I would also recommend that the Treasury explicitly guarantee the debt of the FHLB and FNMA.  This will serve to reduce their funding costs which will entirely be passed through to qualifying homebuyers.  There is no reason to give investors today’s excess funding costs due to the uncertainty over today’s indirect guarantees, when in all likelihood the government would support its housing agencies in the national interest.  Furthermore, an explicit guarantee eliminates the risk of a liquidity crisis, thereby reducing the risk of an actual loss.   

More on Taxation

The most regressive taxes are the payroll taxes.  Unfortunately, the myth of the necessity of the social security trust funds keeps them from being touched.  They are one of the first taxes to consider for elimination.  This would lower costs for business which would keep prices down and increase income for workers.  

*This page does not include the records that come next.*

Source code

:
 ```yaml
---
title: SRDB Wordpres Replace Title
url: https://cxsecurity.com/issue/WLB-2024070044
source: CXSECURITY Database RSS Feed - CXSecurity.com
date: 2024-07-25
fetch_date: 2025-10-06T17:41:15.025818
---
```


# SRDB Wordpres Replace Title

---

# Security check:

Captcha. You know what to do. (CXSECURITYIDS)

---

The income tax is also a source of concern due to the very high compliance costs.  These include all of the record keeping, accountants, lawyers, courtrooms, most of the insurance industry, a substantial offshore sector, etc. etc.  I estimate the real compliance costs of this tax are somewhere in the range of 5-15% of GDP.  

Sales taxes act as millions of self imposed tariffs that discourage trade within our borders and reduce our standard of living as benefits of comparative advantage and specialization of labour are punished and discouraged.    

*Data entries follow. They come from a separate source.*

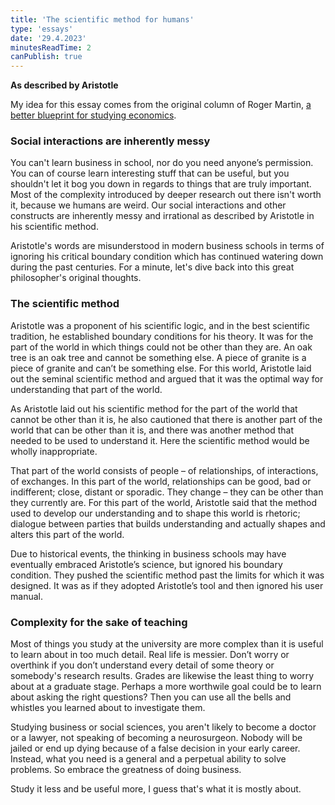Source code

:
 ```yaml
---
title: 'The scientific method for humans'
type: 'essays'
date: '29.4.2023'
minutesReadTime: 2
canPublish: true
---
```


**As described by Aristotle**

My idea for this essay comes from the original column of Roger Martin, [a better blueprint for studying economics](https://www.reuters.com/article/idUS194605394520111110).

### Social interactions are inherently messy

You can't learn business in school, nor do you need anyone’s permission. You can of course learn interesting stuff that can be useful, but you shouldn't let it bog you down in regards to things that are truly important. Most of the complexity introduced by deeper research out there isn't worth it, because we humans are weird. Our social interactions and other constructs are inherently messy and irrational as described by Aristotle in his scientific method.  

Aristotle's words are misunderstood in modern business schools in terms of ignoring his critical boundary condition which has continued watering down during the past centuries. For a minute, let's dive back into this great philosopher's original thoughts.

### The scientific method

Aristotle was a proponent of his scientific logic, and in the best scientific tradition, he established boundary conditions for his theory. It was for the part of the world in which things could not be other than they are. An oak tree is an oak tree and cannot be something else. A piece of granite is a piece of granite and can’t be something else. For this world, Aristotle laid out the seminal scientific method and argued that it was the optimal way for understanding that part of the world.

As Aristotle laid out his scientific method for the part of the world that cannot be other than it is, he also cautioned that there is another part of the world that can be other than it is, and there was another method that needed to be used to understand it. Here the scientific method would be wholly inappropriate.
  
That part of the world consists of people – of relationships, of interactions, of exchanges. In this part of the world, relationships can be good, bad or indifferent; close, distant or sporadic. They change – they can be other than they currently are. For this part of the world, Aristotle said that the method used to develop our understanding and to shape this world is rhetoric; dialogue between parties that builds understanding and actually shapes and alters this part of the world.

Due to historical events, the thinking in business schools may have eventually embraced Aristotle’s science, but ignored his boundary condition. They pushed the scientific method past the limits for which it was designed. It was as if they adopted Aristotle’s tool and then ignored his user manual.

### Complexity for the sake of teaching 

Most of things you study at the university are more complex than it is useful to learn about in too much detail. Real life is messier. Don’t worry or overthink if you don’t understand every detail of some theory or somebody's research results. Grades are likewise the least thing to worry about at a graduate stage. Perhaps a more worthwile goal could be to learn about asking the right questions? Then you can use all the bells and whistles you learned about to investigate them. 

Studying business or social sciences, you aren't likely to become a doctor or a lawyer, not speaking of becoming a neurosurgeon. Nobody will be jailed or end up dying because of a false decision in your early career. Instead, what you need is a general and a perpetual ability to solve problems. So embrace the greatness of doing business. 

Study it less and be useful more, I guess that's what it is mostly about.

I think the most efficient tax we have is the real estate tax.  It can be made progressive as much as desired and can be designed to do things like minimize energy usage as well.  It is readily enforceable at low cost, and the infrastructure is already in place at the local level.  In theory, a Federal real estate tax could entirely replace the Federal income tax and sales taxes as well.  

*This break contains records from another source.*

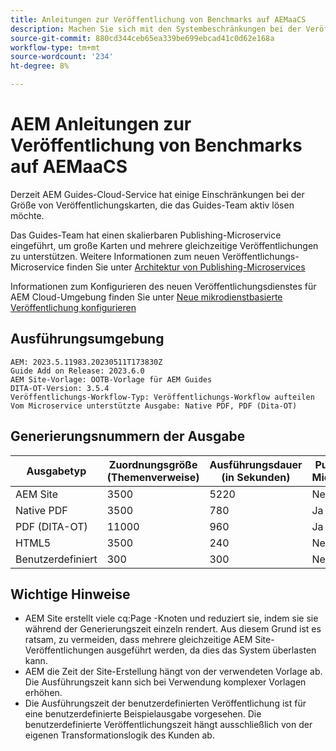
 ```yaml
---
title: Anleitungen zur Veröffentlichung von Benchmarks auf AEMaaCS
description: Machen Sie sich mit den Systembeschränkungen bei der Veröffentlichung in AEM Cloud vertraut.
source-git-commit: 880cd344ceb65ea339be699ebcad41c0d62e168a
workflow-type: tm+mt
source-wordcount: '234'
ht-degree: 8%

---
```


# AEM Anleitungen zur Veröffentlichung von Benchmarks auf AEMaaCS

Derzeit AEM Guides-Cloud-Service hat einige Einschränkungen bei der Größe von Veröffentlichungskarten, die das Guides-Team aktiv lösen möchte.

Das Guides-Team hat einen skalierbaren Publishing-Microservice eingeführt, um große Karten und mehrere gleichzeitige Veröffentlichungen zu unterstützen. Weitere Informationen zum neuen Veröffentlichungs-Microservice finden Sie unter [Architektur von Publishing-Microservices](publish-microservice-architecture-and-performance.md)

Informationen zum Konfigurieren des neuen Veröffentlichungsdienstes für AEM Cloud-Umgebung finden Sie unter [Neue mikrodienstbasierte Veröffentlichung konfigurieren](configure-microservices.md)


## Ausführungsumgebung

    AEM: 2023.5.11983.20230511T173830Z
    Guide Add on Release: 2023.6.0
    AEM Site-Vorlage: OOTB-Vorlage für AEM Guides
    DITA-OT-Version: 3.5.4
    Veröffentlichungs-Workflow-Typ: Veröffentlichungs-Workflow aufteilen
    Vom Microservice unterstützte Ausgabe: Native PDF, PDF (Dita-OT)

## Generierungsnummern der Ausgabe

| Ausgabetyp | Zuordnungsgröße (Themenverweise) | Ausführungsdauer (in Sekunden) | Publishing-Microservice |
|---------------|------------------------------|----------------------------|-----------------------|
| AEM Site | 3500 | 5220 | Nein |
| Native PDF | 3500 | 780 | Ja |
| PDF (DITA-OT) | 11000 | 960 | Ja |
| HTML5 | 3500 | 240 | Nein |
| Benutzerdefiniert | 300 | 300 | Nein |

## Wichtige Hinweise

- AEM Site erstellt viele cq:Page -Knoten und reduziert sie, indem sie sie während der Generierungszeit einzeln rendert. Aus diesem Grund ist es ratsam, zu vermeiden, dass mehrere gleichzeitige AEM Site-Veröffentlichungen ausgeführt werden, da dies das System überlasten kann.
- AEM die Zeit der Site-Erstellung hängt von der verwendeten Vorlage ab. Die Ausführungszeit kann sich bei Verwendung komplexer Vorlagen erhöhen.
- Die Ausführungszeit der benutzerdefinierten Veröffentlichung ist für eine benutzerdefinierte Beispielausgabe vorgesehen. Die benutzerdefinierte Veröffentlichungszeit hängt ausschließlich von der eigenen Transformationslogik des Kunden ab.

Other Issues for Consideration

Strategic Stockpiles-

When families lived on farms, it made sense to store perhaps a year or more of food for emergencies, crop failures, etc.  Today with families living in cities, they save $ for emergencies.  However, in the event of actual shortages of food and other strategic supplies, saved money will not do the trick.  It becomes a matter of public purpose to insure there are actual strategic reserves for emergency consumption.  Currently we have a strategic oil reserve.  This should be extended to stores of other necessities for the purpose of emergency consumption.  The purpose should not be to support special interest groups, but to provide the consumer with real savings of actual consumables for rainy days.  

Medical Savings Accounts

This is a proposal to give everyone an account that has perhaps $5,000 in it to be used only for medical purposes.  At the end of each year, any unspent funds remaining in the account are paid to that individual as a ‘cash rebate’ when filing his tax return.  Anything above $5,000 would be covered by catastrophic insurance.   This proposal implements incentives for people to minimize medical expenses, frees up physician time previously spent in discussion with insurance companies, and reduces insurance company participation in the process.  This will greatly reduce demands on the medical system while substantially increasing the supply of available doctor /patient time, while making sure all Americans have coverage.  To make sure preventative measures are taken, the year end rebate can be dependant, for example, on the individual getting an annual check up, and/or any medical testing the govt. would like to require.